1. All work is work.
Compensated or uncompensated, “blue-collar,” “white-collar,” or “no-collar,” unionized or non-unionized, documented or undocumented, legalized or criminalized, formal employment, barter, or self-reliance – all workers have the right to healthy, sustainable, dignified work.
2. All health is related to work.
Workers routinely experience on-the-job injuries that result from performing physically stressful job tasks. However, there are other ways to get “injured” on the job. Public health research and workers’ experiences demonstrate that work-related inputs have a direct and indirect impact on the health and well-being of workers, with risk factors including:
physical, psychological, and emotional stress
risks of unsafe work environments and conditions
inadequate protection against exploitation, discrimination, and harassment
inadequate access to collective bargaining, advocacy, and information on workers’ rights
inadequate compensation and wage theft
occupational and social hierarchies [cf. Whitehall studies]
Work can also limit access to the other social determinants of health: education, housing, health care, a healthy environment, healthy food, strong community, and sense of stability, security, and satisfaction.
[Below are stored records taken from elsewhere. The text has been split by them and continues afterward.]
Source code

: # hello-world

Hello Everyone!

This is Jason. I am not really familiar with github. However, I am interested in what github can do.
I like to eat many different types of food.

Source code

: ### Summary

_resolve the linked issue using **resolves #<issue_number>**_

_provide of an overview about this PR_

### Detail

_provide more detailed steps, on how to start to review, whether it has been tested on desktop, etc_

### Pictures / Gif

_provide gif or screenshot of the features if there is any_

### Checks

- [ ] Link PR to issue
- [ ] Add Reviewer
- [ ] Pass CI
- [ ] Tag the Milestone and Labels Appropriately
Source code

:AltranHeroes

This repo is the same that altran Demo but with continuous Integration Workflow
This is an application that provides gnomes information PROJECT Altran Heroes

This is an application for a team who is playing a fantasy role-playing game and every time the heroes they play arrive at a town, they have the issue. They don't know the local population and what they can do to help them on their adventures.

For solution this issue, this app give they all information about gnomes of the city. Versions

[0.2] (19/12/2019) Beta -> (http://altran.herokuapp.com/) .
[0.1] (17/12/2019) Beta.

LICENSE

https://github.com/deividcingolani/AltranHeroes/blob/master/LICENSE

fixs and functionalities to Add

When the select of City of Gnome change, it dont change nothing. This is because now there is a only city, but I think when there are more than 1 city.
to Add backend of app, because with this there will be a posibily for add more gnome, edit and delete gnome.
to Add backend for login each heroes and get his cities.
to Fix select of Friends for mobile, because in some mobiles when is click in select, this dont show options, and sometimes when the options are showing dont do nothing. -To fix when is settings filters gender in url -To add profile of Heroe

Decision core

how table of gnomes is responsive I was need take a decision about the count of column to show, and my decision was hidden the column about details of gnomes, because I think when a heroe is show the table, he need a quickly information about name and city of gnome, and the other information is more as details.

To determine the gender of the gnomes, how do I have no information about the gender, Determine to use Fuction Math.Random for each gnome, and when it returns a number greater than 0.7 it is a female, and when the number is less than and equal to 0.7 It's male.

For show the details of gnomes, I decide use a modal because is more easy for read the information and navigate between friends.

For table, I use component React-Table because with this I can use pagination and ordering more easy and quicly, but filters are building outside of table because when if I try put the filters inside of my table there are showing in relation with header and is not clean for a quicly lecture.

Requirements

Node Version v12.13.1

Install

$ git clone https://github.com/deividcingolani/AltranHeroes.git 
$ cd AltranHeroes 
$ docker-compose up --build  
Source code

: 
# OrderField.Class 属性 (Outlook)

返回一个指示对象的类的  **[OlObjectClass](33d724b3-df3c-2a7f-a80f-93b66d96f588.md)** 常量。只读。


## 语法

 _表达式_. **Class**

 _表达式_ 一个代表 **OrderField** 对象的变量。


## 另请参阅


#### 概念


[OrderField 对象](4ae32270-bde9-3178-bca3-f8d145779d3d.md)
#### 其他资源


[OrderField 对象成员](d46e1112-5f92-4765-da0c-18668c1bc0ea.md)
3. Because the health of workers extends far beyond immediate conditions on the “shop floor,” workers’ health is inseparable from public health.
Public health education and research should dedicate resources to investigate how the health of diverse populations is shaped by work conditions.
4. We believe that workers are in the best position to understand, address, and represent the issues of health and safety that affect them. Therefore, workers are a critical resource to the work of public health researchers and experts in occupational health and safety and can significantly contribute to this work.